Kbb.com explained that “luxury vehicles have suffered at auction as consumers have been less willing to pay premium prices for a used vehicle as values drop 7 to 10 percent from one year ago, surpassing the average industry decline of 5.4 percent.”

And as used values continue to spiral downward, “luxury vehicles have underperformed the market by a significant margin due to their high price point,” Alec Gutierrez senior market analyst, automotive nsights at Kelley Blue Book.

Also contributing to the lack of interest in used luxury vehicles is the “attractive” finance and lease deals OEMs are currently offering on many new high-volume luxury vehicles.

Kbb.com offered these examples: “BMW currently is offering the 328i coupe for $359 month on a 36-month lease, while Mercedes-Benz is running a similar promotion for the C-Class at $369 per month on a 24-month lease.”

And the battle to turn consumers’ eyes back towards luxury vehicles may be a problem for those specializing in new luxury units, as well.

“In addition to competitive new-vehicle pricing swaying luxury buyers, the improved quality and amenities offered in most mainstream vehicles also are motivating buyers away from the entry-level luxury segment,” KBB officials noted.

“Consumers today may be inclined to consider a loaded Hyundai Sonata or Toyota Camry rather than an Audi A4 or BMW 3-Series due to the more attractive price point and comparable feature set,” they continued.

Another factor in the dwindling popoularity of luxury vehicles is, of course, “stagnant” economic growth.
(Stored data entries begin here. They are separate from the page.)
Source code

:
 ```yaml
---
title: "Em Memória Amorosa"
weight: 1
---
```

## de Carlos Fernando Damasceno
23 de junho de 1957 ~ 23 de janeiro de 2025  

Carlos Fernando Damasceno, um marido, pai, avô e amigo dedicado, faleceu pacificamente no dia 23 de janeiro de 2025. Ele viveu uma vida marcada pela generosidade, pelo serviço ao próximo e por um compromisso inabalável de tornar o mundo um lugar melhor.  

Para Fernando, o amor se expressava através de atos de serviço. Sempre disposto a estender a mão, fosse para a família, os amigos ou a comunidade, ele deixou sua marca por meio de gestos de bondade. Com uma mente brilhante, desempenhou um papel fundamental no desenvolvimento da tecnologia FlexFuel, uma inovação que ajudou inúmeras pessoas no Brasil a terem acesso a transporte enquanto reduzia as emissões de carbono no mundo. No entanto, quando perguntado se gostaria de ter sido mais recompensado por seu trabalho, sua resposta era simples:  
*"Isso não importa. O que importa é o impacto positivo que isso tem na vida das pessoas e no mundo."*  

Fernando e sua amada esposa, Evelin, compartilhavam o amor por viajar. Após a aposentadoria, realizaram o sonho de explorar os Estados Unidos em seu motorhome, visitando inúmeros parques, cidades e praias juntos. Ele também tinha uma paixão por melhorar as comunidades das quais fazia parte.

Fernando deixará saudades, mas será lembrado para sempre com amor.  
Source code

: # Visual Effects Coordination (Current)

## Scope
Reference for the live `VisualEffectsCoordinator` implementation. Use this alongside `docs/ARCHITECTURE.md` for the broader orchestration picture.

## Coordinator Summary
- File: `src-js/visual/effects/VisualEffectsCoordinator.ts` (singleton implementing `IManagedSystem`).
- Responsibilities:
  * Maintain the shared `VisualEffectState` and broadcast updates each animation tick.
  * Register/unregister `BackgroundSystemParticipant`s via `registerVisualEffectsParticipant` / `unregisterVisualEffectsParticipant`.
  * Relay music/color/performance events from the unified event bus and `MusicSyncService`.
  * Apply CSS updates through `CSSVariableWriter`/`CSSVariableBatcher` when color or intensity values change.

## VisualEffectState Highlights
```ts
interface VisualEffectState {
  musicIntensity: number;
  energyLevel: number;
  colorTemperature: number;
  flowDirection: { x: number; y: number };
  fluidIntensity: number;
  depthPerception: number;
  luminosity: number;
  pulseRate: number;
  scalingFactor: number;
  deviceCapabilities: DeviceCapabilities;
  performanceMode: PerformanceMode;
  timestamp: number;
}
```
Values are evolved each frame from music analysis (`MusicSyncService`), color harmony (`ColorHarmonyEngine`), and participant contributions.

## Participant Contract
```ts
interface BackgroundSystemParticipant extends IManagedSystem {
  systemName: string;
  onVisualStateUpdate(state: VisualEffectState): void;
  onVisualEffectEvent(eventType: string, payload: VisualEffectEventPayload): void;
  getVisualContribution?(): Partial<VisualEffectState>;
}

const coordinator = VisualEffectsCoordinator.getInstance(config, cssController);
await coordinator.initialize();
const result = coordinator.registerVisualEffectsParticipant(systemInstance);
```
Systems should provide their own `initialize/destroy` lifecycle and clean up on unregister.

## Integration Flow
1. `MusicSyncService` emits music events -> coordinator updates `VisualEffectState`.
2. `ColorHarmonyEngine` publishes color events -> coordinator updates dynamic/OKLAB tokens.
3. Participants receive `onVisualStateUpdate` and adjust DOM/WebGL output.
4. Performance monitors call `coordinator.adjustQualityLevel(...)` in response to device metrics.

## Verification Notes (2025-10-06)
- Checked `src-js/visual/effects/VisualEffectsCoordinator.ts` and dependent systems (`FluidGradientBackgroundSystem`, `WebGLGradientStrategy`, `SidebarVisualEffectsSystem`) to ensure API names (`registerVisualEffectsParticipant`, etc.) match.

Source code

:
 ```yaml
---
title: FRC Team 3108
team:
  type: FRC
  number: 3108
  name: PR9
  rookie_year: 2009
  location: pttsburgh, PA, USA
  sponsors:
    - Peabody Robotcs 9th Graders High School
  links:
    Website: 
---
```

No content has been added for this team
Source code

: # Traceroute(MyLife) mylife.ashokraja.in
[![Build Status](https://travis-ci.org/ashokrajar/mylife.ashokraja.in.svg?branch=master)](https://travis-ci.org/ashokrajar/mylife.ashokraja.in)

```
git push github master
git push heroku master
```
“With economic growth still stagnant and unemployment stuck above 8 percent, we likely will find more and more buyers opting to purchase fully loaded standard sedans versus their premium priced luxury counterparts,” the company concluded.

NADA: New-Vehicle Incentives, Dropping Used-Car prices ‘Boost’ Sales

And in recent news from NADA UCG, the organization also cited new-vehicle incentives, as well as dropping used vehicles prices as contributing to high auto sales during the last few months of the season.

"The end of summer is typically a good time of the year to shop for new and used vehicles," said Jonathan Banks, senior analyst with NADA UCG. 

"Dealers and manufacturers are offering incentives and rebates to sell remaining inventory at dealerships and to make room for new model year vehicles arriving this fall," Banks added.

And just how much are these used units dropping in price?

According to NADA UCG,  average retail-prices for used cars and light trucks up to 5-years-old experienced the greatest monthly decline this year, dropping 3.8 percent this month.

And the organization expects the decline won’t stop there.

"Over the next few months, we expect to see an acceleration in the decline of used-vehicle prices that usually begins as the summer season winds down," said Banks, in the August edition of Guidelines , a monthly report that analyzes trends and pricing information on both the new- and used-vehicle markets.

"New-vehicle incentives and discounts are another seasonal factor that typically results in used-vehicle price declines in late August and September," he added.

And what’s in the cards for the coming season?

NADA UCG predicts that used-vehicle prices on average will drop between 3 percent and 3.5 percent in September.

“In monetary terms, a used car worth $12,000 today will drop by more than $400 by the end of the third quarter,” officials added.

But even though prices are spiraling downward, NADA UCG’s Banks noted that “prices are still at historically high levels”

"While steady price declines are making many late-model used vehicles more affordable to purchase, it’s important to note that higher-than-average trade-in values are still providing consumers with built-in equity to get better deals on either a new or used car or truck," he concluded.